For a moment, just a moment, Chris thought about saying no. About driving her home, and making her break up with him, no, making her dump him, on her front porch, where her roommate and her roommate’s boyfriend that Sienna hated, would see the whole thing. But he couldn’t. He was never good at confrontation. In some way he still loved her enough to want her to be able to break up on her terms. He didn’t need anything special. In fact, he felt like he was only half-there. Part of him was there, going through the motions, driving to their spot along the river, but it felt like the real Chris was sitting in his room, going through his CD collection, listening to his favorite music.
This was all falling apart because they didn’t speak the same language, Chris thought. Take the phrase that relationships are built on: “I love you”. Chris had said that to one person, ever, and that was Sienna. His parents felt that it was too trite, too common, and had trained him to express his affection in other ways. But to Chris it was the ultimate expression; a statement of deep, permanent, personal connection.
To Sienna it was on approximately the same level as “Good Morning!”. It wasn’t that she was insincere when she said she loved someone. She just loved everyone, and assumed, not without justification, that everyone loved her.
“In other words,” Chris thought, “To me love is forever, to her love is for everyone”.
And now they were at that spot, the place where they had started dating. Sienna took his hands and started saying things. She was leaving him. She still loved him, but things were different now. She needed him to be her friend, not her boyfriend. She said there wasn’t anybody else, and Chris knew it was true. Even if she no longer wanted to be his girlfriend, she was a good enough person that she’d never cheat on him.
But Chris was only partially listening. In his mind he was sitting back and deciding between Toad the Wet Sprocket and R.E.M. for the next hour. This whole breakup was just something in a book. What did this guy think he was doing with a girl like that anyway? Try again, author, nobody’s buying it.
Sienna had stopped talking, her eyes glistening with genuine, but unshed tears.

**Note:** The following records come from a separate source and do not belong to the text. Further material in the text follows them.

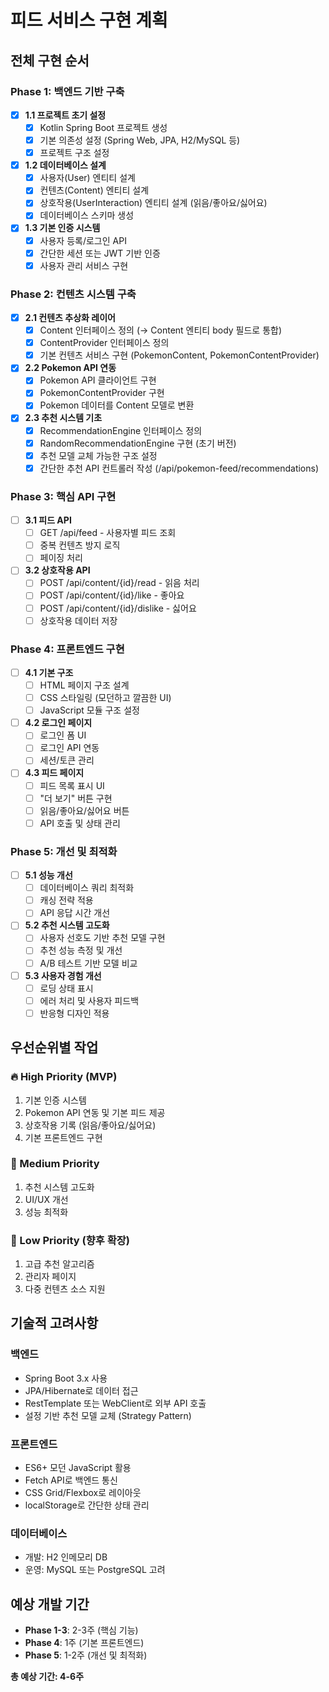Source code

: # 피드 서비스 구현 계획

## 전체 구현 순서

### Phase 1: 백엔드 기반 구축
- [x] **1.1 프로젝트 초기 설정**
  - [x] Kotlin Spring Boot 프로젝트 생성
  - [x] 기본 의존성 설정 (Spring Web, JPA, H2/MySQL 등)
  - [x] 프로젝트 구조 설정

- [x] **1.2 데이터베이스 설계**
  - [x] 사용자(User) 엔티티 설계
  - [x] 컨텐츠(Content) 엔티티 설계
  - [x] 상호작용(UserInteraction) 엔티티 설계 (읽음/좋아요/싫어요)
  - [x] 데이터베이스 스키마 생성

- [x] **1.3 기본 인증 시스템**
  - [x] 사용자 등록/로그인 API
  - [x] 간단한 세션 또는 JWT 기반 인증
  - [x] 사용자 관리 서비스 구현

### Phase 2: 컨텐츠 시스템 구축
- [x] **2.1 컨텐츠 추상화 레이어**
  - [x] Content 인터페이스 정의 (→ Content 엔티티 body 필드로 통합)
  - [x] ContentProvider 인터페이스 정의
  - [x] 기본 컨텐츠 서비스 구현 (PokemonContent, PokemonContentProvider)

- [x] **2.2 Pokemon API 연동**
  - [x] Pokemon API 클라이언트 구현
  - [x] PokemonContentProvider 구현
  - [x] Pokemon 데이터를 Content 모델로 변환

- [x] **2.3 추천 시스템 기초**
  - [x] RecommendationEngine 인터페이스 정의
  - [x] RandomRecommendationEngine 구현 (초기 버전)
  - [x] 추천 모델 교체 가능한 구조 설정
  - [x] 간단한 추천 API 컨트롤러 작성 (/api/pokemon-feed/recommendations)

### Phase 3: 핵심 API 구현
- [ ] **3.1 피드 API**
  - [ ] GET /api/feed - 사용자별 피드 조회
  - [ ] 중복 컨텐츠 방지 로직
  - [ ] 페이징 처리

- [ ] **3.2 상호작용 API**
  - [ ] POST /api/content/{id}/read - 읽음 처리
  - [ ] POST /api/content/{id}/like - 좋아요
  - [ ] POST /api/content/{id}/dislike - 싫어요
  - [ ] 상호작용 데이터 저장

### Phase 4: 프론트엔드 구현
- [ ] **4.1 기본 구조**
  - [ ] HTML 페이지 구조 설계
  - [ ] CSS 스타일링 (모던하고 깔끔한 UI)
  - [ ] JavaScript 모듈 구조 설정

- [ ] **4.2 로그인 페이지**
  - [ ] 로그인 폼 UI
  - [ ] 로그인 API 연동
  - [ ] 세션/토큰 관리

- [ ] **4.3 피드 페이지**
  - [ ] 피드 목록 표시 UI
  - [ ] "더 보기" 버튼 구현
  - [ ] 읽음/좋아요/싫어요 버튼
  - [ ] API 호출 및 상태 관리

### Phase 5: 개선 및 최적화
- [ ] **5.1 성능 개선**
  - [ ] 데이터베이스 쿼리 최적화
  - [ ] 캐싱 전략 적용
  - [ ] API 응답 시간 개선

- [ ] **5.2 추천 시스템 고도화**
  - [ ] 사용자 선호도 기반 추천 모델 구현
  - [ ] 추천 성능 측정 및 개선
  - [ ] A/B 테스트 기반 모델 비교

- [ ] **5.3 사용자 경험 개선**
  - [ ] 로딩 상태 표시
  - [ ] 에러 처리 및 사용자 피드백
  - [ ] 반응형 디자인 적용

## 우선순위별 작업

### 🔥 High Priority (MVP)
1. 기본 인증 시스템
2. Pokemon API 연동 및 기본 피드 제공
3. 상호작용 기록 (읽음/좋아요/싫어요)
4. 기본 프론트엔드 구현

### 🔶 Medium Priority
1. 추천 시스템 고도화
2. UI/UX 개선
3. 성능 최적화

### 🔵 Low Priority (향후 확장)
1. 고급 추천 알고리즘
2. 관리자 페이지
3. 다중 컨텐츠 소스 지원

## 기술적 고려사항

### 백엔드
- Spring Boot 3.x 사용
- JPA/Hibernate로 데이터 접근
- RestTemplate 또는 WebClient로 외부 API 호출
- 설정 기반 추천 모델 교체 (Strategy Pattern)

### 프론트엔드
- ES6+ 모던 JavaScript 활용
- Fetch API로 백엔드 통신
- CSS Grid/Flexbox로 레이아웃
- localStorage로 간단한 상태 관리

### 데이터베이스
- 개발: H2 인메모리 DB
- 운영: MySQL 또는 PostgreSQL 고려

## 예상 개발 기간
- **Phase 1-3**: 2-3주 (핵심 기능)
- **Phase 4**: 1주 (기본 프론트엔드)
- **Phase 5**: 1-2주 (개선 및 최적화)

**총 예상 기간: 4-6주**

Chris said all the right things back. Of course he understood. It hurt, but all he really wanted was for her to be happy. Of course they would still be friends.
She hugged him, told him how great he was, and they walked back to the parking lot while “All I Want” played in Chris’ mind. Chris hadn’t noticed it when they arrived, but Sienna’s car was waiting on the other end of the lot. That was more forethought than she usually put into things. He should probably be grateful; that drive home was going to be awkward.
She hugged him one more time, thanked him for being so understanding, and then drove away. Chris watched her go, angry at himself for being so understanding, for not fighting for her. A few years later, when he first heard “Fight Test” by The Flaming Lips he would think of this moment and realize he wasn’t the only one who felt like this. But for now, his head full of music, Chris walked back down to the river.
Author’s Notes
I wrote the first draft of this story in 1994 or 1995. My Creative Writing teacher at the time got mad that I called it “Epilogue” when nothing came before it.
I haven’t seen the original draft in a few…decades now, but the story is sparse enough and simple enough that it stuck with me.
Chris is part of a larger series of stories that I’ve been working on. I had made a promise to myself that I would post stories about him in chronological order, a promise I have just broken.